On Monday 7th July, 37 Private Members Bills were submitted for the current session of Parliament, which runs up until the May General Election. Amongst those was a bill from Christopher Chope MP, “To make provision for a national referendum on whether the proposed construction of the HS2 railway should be supported financially by the UK taxpayer.”. The Bill was supported by Cheryl Gillan, Sir John Randall, Michael Fabricant, James Gray, Peter Bone and Andrew Turner. Whilst three of those MPs represent constituencies along the route, like Mr Chope, Messrs Gray, Bone and Turner do not, representing North Wiltshire, Wellingborough and the Isle of Wight respectively.

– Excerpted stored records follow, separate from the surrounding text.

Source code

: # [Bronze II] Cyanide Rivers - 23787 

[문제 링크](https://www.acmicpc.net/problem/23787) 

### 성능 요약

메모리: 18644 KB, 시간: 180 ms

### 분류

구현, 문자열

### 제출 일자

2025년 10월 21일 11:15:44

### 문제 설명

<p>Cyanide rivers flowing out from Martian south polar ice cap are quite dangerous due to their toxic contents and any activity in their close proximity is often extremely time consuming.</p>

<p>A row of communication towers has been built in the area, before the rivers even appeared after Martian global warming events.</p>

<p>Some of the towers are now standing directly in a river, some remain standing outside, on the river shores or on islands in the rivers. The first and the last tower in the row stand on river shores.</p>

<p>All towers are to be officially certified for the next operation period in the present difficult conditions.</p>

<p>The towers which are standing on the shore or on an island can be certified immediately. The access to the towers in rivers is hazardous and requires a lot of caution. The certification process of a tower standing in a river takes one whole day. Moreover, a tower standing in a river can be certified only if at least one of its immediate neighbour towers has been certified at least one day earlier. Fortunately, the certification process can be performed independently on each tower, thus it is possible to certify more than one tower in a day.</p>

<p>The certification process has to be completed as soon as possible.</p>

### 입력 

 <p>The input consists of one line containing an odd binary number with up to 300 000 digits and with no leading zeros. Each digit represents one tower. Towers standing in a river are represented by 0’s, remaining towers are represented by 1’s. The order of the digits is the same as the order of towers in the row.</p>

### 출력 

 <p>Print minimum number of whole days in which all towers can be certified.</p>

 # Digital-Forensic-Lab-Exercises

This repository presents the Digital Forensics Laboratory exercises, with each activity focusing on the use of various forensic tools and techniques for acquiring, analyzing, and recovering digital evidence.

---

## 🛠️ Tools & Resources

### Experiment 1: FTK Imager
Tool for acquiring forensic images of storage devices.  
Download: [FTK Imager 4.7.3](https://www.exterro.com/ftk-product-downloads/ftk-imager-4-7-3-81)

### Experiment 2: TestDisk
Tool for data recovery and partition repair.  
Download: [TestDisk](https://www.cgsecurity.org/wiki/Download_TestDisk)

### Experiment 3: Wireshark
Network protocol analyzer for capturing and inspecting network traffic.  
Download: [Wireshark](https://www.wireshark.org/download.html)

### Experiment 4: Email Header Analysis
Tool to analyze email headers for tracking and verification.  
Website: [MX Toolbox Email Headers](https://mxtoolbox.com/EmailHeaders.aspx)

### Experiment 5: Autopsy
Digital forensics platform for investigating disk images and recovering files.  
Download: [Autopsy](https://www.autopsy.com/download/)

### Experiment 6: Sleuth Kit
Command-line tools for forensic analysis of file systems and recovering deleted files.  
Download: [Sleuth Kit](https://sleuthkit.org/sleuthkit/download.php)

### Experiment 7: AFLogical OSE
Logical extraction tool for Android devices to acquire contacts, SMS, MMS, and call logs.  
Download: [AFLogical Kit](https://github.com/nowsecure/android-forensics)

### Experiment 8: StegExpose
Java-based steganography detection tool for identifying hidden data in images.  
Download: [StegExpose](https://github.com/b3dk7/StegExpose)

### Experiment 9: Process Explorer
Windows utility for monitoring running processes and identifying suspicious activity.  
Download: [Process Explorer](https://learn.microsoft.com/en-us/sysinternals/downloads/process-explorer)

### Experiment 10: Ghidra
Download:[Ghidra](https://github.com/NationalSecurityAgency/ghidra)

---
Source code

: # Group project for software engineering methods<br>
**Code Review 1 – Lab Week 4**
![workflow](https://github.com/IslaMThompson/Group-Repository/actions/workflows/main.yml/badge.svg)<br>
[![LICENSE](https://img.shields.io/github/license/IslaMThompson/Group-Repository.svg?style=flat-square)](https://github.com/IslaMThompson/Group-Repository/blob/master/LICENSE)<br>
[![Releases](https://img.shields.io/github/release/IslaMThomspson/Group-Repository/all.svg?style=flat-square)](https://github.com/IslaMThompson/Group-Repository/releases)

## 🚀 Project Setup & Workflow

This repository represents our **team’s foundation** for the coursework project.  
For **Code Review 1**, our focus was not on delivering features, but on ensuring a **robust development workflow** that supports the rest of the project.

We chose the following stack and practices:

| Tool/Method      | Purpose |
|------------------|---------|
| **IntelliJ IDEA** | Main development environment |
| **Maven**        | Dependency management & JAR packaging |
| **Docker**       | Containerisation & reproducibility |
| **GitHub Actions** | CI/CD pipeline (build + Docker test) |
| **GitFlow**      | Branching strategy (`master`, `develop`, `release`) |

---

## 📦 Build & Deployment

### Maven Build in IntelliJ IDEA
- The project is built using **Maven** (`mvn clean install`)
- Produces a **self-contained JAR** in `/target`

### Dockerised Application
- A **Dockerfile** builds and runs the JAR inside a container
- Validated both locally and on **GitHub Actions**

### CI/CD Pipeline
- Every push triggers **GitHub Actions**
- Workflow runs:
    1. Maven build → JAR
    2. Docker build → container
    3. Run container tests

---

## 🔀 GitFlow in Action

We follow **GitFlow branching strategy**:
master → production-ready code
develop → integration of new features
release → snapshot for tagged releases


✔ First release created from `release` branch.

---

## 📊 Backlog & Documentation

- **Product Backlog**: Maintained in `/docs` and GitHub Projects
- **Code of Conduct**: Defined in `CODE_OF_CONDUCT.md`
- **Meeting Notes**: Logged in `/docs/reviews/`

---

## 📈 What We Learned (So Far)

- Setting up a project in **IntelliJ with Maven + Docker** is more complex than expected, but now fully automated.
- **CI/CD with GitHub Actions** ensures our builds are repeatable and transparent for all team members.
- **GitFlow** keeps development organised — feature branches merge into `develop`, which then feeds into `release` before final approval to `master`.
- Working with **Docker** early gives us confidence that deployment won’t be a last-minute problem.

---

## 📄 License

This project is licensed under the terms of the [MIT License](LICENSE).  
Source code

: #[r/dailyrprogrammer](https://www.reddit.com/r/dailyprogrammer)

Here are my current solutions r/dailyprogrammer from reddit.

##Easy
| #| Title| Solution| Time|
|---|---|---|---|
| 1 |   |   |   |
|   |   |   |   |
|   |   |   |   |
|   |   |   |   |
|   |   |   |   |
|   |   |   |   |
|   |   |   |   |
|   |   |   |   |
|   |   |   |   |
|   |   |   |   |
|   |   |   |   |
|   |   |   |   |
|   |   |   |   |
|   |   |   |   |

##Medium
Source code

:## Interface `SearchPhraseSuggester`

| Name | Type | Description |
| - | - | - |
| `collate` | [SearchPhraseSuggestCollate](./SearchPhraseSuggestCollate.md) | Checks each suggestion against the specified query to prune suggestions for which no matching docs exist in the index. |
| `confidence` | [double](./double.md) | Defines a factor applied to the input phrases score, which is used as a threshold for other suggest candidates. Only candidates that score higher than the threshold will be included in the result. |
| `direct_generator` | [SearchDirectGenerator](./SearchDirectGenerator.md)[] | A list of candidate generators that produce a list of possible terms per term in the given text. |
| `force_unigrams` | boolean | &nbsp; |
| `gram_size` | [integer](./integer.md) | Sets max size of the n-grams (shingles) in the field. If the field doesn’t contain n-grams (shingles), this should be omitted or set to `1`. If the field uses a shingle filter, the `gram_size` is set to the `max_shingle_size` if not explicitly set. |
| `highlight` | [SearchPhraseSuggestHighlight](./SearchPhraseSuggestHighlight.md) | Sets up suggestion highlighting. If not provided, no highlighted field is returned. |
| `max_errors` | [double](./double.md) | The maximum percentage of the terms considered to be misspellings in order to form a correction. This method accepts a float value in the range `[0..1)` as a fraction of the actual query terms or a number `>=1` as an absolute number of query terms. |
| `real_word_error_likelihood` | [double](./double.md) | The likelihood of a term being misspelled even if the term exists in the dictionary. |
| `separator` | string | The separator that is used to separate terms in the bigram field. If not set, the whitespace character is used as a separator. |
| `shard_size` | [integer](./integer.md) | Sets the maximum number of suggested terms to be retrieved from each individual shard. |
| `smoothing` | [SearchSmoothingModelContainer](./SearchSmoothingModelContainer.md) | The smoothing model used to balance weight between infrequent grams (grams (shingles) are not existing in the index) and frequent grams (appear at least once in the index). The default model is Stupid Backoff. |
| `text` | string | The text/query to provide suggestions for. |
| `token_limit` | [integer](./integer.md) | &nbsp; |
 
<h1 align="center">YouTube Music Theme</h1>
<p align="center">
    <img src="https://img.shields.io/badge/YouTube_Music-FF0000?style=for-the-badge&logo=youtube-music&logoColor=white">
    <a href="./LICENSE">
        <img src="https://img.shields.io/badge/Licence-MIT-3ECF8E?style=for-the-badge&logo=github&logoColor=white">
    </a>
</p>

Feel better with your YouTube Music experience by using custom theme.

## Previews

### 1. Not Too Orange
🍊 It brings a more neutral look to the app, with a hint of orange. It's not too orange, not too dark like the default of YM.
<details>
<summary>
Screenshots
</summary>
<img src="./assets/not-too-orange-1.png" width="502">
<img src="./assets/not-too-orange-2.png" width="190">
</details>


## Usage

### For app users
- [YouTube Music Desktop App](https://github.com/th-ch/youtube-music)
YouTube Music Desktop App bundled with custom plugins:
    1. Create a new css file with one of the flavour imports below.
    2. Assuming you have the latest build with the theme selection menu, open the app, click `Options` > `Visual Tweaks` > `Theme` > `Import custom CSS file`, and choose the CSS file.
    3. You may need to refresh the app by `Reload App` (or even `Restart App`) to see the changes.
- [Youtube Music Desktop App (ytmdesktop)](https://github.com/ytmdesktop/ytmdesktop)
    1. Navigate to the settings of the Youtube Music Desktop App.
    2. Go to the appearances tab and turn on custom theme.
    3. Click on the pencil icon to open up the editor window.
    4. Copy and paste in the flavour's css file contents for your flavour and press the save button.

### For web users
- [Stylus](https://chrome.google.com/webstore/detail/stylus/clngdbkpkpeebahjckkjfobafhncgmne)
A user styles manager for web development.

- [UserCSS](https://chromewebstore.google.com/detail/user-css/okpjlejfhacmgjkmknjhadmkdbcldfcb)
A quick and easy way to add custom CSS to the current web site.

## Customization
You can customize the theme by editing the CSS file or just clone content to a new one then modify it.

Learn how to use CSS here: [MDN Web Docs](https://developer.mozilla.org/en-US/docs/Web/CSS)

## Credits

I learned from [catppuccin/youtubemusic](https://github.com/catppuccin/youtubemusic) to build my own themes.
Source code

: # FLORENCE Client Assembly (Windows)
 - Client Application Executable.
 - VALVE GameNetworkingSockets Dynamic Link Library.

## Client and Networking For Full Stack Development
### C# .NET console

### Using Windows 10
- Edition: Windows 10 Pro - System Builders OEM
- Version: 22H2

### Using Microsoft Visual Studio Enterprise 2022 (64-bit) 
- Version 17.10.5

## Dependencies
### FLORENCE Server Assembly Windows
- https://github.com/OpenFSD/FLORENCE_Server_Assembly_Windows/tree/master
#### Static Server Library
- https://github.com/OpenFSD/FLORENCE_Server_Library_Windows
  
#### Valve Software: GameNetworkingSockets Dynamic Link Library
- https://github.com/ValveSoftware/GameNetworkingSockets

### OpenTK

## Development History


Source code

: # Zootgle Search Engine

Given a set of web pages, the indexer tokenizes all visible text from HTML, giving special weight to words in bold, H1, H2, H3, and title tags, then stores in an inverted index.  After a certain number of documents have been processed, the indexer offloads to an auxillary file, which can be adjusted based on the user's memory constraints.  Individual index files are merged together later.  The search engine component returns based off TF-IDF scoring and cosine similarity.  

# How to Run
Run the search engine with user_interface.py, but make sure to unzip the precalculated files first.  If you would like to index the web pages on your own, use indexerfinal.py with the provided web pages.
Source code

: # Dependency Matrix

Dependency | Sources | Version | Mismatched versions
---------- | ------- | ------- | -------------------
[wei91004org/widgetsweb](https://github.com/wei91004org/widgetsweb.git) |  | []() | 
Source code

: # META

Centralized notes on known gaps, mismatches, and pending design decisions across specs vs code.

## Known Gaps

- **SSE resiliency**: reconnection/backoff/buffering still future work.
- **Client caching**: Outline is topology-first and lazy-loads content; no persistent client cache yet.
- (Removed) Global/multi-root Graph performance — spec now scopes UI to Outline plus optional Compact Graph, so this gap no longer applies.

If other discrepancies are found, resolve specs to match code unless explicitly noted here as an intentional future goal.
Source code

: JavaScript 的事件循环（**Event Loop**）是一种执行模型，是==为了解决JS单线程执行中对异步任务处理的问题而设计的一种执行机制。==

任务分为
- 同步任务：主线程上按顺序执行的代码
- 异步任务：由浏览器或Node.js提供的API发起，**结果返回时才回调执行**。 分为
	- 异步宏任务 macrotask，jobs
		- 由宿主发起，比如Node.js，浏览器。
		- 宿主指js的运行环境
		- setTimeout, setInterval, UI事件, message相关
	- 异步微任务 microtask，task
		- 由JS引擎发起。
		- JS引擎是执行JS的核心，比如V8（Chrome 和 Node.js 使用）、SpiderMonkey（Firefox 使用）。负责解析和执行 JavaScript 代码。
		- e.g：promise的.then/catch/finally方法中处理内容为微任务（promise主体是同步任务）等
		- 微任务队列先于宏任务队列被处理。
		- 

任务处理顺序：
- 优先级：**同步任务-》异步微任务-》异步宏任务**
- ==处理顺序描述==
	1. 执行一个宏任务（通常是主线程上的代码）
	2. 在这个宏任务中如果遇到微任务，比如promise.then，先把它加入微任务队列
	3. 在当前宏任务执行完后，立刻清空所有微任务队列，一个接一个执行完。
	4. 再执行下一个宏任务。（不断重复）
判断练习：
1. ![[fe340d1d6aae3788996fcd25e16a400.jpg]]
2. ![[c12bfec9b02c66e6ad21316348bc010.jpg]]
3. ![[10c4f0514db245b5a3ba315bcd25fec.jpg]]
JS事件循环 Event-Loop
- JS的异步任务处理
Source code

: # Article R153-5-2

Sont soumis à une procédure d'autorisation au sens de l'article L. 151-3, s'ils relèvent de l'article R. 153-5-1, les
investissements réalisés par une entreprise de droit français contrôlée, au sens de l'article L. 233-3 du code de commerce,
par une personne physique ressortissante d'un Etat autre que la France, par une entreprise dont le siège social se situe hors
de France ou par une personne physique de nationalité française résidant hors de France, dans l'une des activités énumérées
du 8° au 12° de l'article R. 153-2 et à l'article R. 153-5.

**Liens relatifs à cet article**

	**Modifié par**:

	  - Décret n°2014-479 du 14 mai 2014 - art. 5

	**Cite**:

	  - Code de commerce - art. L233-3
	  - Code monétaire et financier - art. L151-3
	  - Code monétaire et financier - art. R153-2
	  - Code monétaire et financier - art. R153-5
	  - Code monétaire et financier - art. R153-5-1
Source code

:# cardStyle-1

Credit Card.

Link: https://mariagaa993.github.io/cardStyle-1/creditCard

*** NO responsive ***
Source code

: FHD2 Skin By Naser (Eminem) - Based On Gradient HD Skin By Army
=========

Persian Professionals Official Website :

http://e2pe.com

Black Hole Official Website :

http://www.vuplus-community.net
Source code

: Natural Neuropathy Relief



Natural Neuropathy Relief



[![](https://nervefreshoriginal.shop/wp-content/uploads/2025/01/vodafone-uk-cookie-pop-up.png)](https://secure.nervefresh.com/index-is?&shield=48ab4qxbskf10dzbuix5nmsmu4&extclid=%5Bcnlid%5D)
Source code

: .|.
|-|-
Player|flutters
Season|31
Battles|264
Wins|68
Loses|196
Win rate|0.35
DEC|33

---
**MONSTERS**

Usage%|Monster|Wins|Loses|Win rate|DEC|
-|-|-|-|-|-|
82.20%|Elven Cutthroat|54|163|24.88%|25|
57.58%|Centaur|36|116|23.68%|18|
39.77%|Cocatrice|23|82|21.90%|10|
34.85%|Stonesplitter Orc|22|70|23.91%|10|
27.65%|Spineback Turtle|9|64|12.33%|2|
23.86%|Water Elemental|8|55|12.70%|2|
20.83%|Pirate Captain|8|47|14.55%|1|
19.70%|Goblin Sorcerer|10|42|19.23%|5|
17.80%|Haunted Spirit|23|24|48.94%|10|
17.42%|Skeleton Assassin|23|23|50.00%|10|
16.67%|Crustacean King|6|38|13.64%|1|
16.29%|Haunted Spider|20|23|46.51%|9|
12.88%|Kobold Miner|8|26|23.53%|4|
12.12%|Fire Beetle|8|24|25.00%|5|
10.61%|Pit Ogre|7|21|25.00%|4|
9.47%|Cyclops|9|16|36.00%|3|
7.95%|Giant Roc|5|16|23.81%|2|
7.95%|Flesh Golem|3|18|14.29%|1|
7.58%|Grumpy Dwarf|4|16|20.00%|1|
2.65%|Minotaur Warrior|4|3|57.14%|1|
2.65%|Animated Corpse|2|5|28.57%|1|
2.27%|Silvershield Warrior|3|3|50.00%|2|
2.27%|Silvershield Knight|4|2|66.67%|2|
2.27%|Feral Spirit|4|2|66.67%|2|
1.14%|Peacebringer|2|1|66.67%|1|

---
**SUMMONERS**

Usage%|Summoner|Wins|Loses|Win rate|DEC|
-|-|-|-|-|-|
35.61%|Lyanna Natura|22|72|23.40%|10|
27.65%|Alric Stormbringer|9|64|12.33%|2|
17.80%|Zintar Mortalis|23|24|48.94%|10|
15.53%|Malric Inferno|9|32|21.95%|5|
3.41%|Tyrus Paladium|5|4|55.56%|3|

Normally, Private Members Bills stand little chance of even being debated, however with only 11 Bills being announced in The Queens Speech, prompting accusations that the current session is a ‘Zombie Parliament’, there may be a possibility that the Bill does get debated, and is currently scheduled for a second reading on Friday 23rd January 2015.
Penny Gaines, who has remained as Chair of Stop HS2 despite moving to Dorset from Buckinghamshire last year, when she became a constituent of Mr Chope said:
“I’ve met Christopher Chope and discussed HS2 with him on several occasions. He has been vocally opposed to HS2 for some time and I’m delighted that he has taken my concerns seriously. It is only right that the people expected to pay for HS2 have the chance to say that they don’t want to.”
Meanwhile, the House of Lords Economic Affairs Committee will conduct an inquiry into the economic case for HS2, with evidence to be submitted by 15th September, with Committee hearings due to take place in October. The Committee is inviting evidence on:
- Is there an economic case for HS2?
- Should the Department for Transport’s Strategic Case for HS2 published in October 2013 have included any other factors in making an economic case for the project?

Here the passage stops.